Purwakarta (Poerwakarta) is a town and an administrative district (kecamatan) in West Java, Indonesia which serves as the regency seat of the Purwakarta Regency (not to be confused with the district of the same name in Cilegon city). It covers a land area of 24.39 km^{2}, and had a population of 165,447 at the 2010 Census, rising to 179,233 at the 2020 Census; the official estimate as of mid-2023 was 183,813 - comprising 92,178 males and 91,635 females.

The district centre is at Nagri Kaler, and the district is sub-divided into nine urban communities (kelurahan) and one rural village (desa) - the last being Citalang village - all listed below with their areas and populations as of mid-2023, together with their postcodes.

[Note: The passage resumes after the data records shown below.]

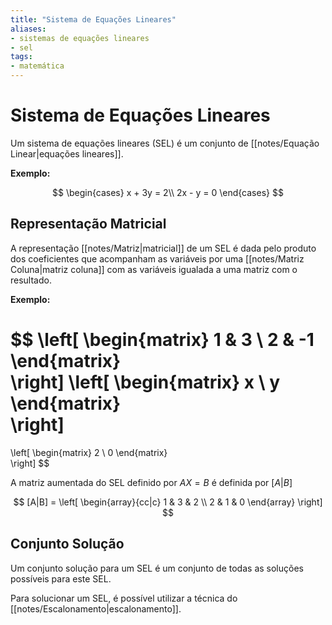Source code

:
 ```yaml
---
title: "Sistema de Equações Lineares"
aliases:
- sistemas de equações lineares
- sel
tags:
- matemática
---
```

# Sistema de Equações Lineares

Um sistema de equações lineares (SEL) é um conjunto de [[notes/Equação Linear|equações lineares]].

**Exemplo:**

$$
\begin{cases}
x + 3y = 2\\
2x - y = 0
\end{cases}
$$

## Representação Matricial

A representação [[notes/Matriz|matricial]] de um SEL é dada pelo produto dos coeficientes que acompanham as variáveis por uma [[notes/Matriz Coluna|matriz coluna]] com as variáveis igualada a uma matriz com o resultado.

**Exemplo:**

$$
\left[
\begin{matrix}
1 & 3 \\
2 & -1
\end{matrix}  
\right]
\left[ 
\begin{matrix}
x \\
y
\end{matrix}  
\right]
=
\left[ 
\begin{matrix}
2 \\
0
\end{matrix}  
\right]
$$

A matriz aumentada do SEL definido por $AX = B$ é definida por $[A|B]$

$$
[A|B] = 
\left[
\begin{array}{cc|c}
1 & 3 & 2 \\
2 & 1 & 0
\end{array}
\right]
$$

## Conjunto Solução

Um conjunto solução para um SEL é um conjunto de todas as soluções possíveis para este SEL.

Para solucionar um SEL, é possível utilizar a técnica do [[notes/Escalonamento|escalonamento]].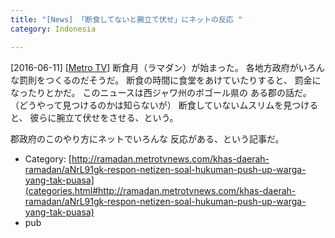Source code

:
 ```yaml
---
title: "[News] 「断食してないと腕立て伏せ」にネットの反応 "
category: Indonesia

---
```


[2016-06-11] [[Metro TV]](http://ramadan.metrotvnews.com/khas-daerah-ramadan/aNrL91gk-respon-netizen-soal-hukuman-push-up-warga-yang-tak-puasa)  断食月（ラマダン）が始まった。
各地方政府がいろんな罰則をつくるのだそうだ。
断食の時間に食堂をあけていたりすると、
罰金になったりとかだ。
このニュースは西ジャワ州のボゴール県の
ある郡の話だ。
（どうやって見つけるのかは知らないが）
断食していないムスリムを見つけると、
彼らに腕立て伏せをさせる、という。

 郡政府のこのやり方にネットでいろんな
反応がある、という記事だ。

- Category: [http://ramadan.metrotvnews.com/khas-daerah-ramadan/aNrL91gk-respon-netizen-soal-hukuman-push-up-warga-yang-tak-puasa](categories.html#http://ramadan.metrotvnews.com/khas-daerah-ramadan/aNrL91gk-respon-netizen-soal-hukuman-push-up-warga-yang-tak-puasa)
- pub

| Kode Wilayah | Name of kelurahan or desa | Area in km^{2} | Population mid 2023 estimate | Post code |
|---|---|---|---|---|
| 32.14.01.1001 | Nagri Kidul (East Karawang) | 2.23 | 16,029 | 41111 |
| 32.14.01.1002 | Nagri Kaler (East Adiarsa) | 1.73 | 24,562 | 41115 |
| 32.14.01.1003 | Nagri Tengah | 1.92 | 11,472 | 41114 |
| 32.14.01.1004 | Sindangkasih | 1.52 | 21,049 | 41112 |
| 32.14.01.1005 | Cipaisan | 1.36 | 12,622 | 41113 |
| 32.14.01.1006 | Purwamekar | 1.83 | 10,320 | 41119 |
| 32.14.01.1007 | Ciseureuh | 3.79 | 39,056 | 41118 |
| 32.14.01.1008 | Tegalmunjul | 2.79 | 15,527 | 41116 |
| 32.14.01.1009 | Munjuljaya | 3.83 | 21,475 | 41117 |
| 32.14.01.2010 | Citalang | 3.39 | 11,701 | 41111 |
| 32.14.01 | Totals | 24.39 | 183,813 |  |

==History==
Purwakarta's existence is inseparable from the history of the struggle against the forces of the Dutch East India Company (Dutch: Vereenigde Oostindische Compagnie, VOC, "United East India Company"). Around the beginning of the 17th century Sultan of Mataram sent an army led by the Regent of Surabaya and West Java. One aim was to subdue the Sultan of Banten. But in a way that clashed with VOC forces had to withdraw.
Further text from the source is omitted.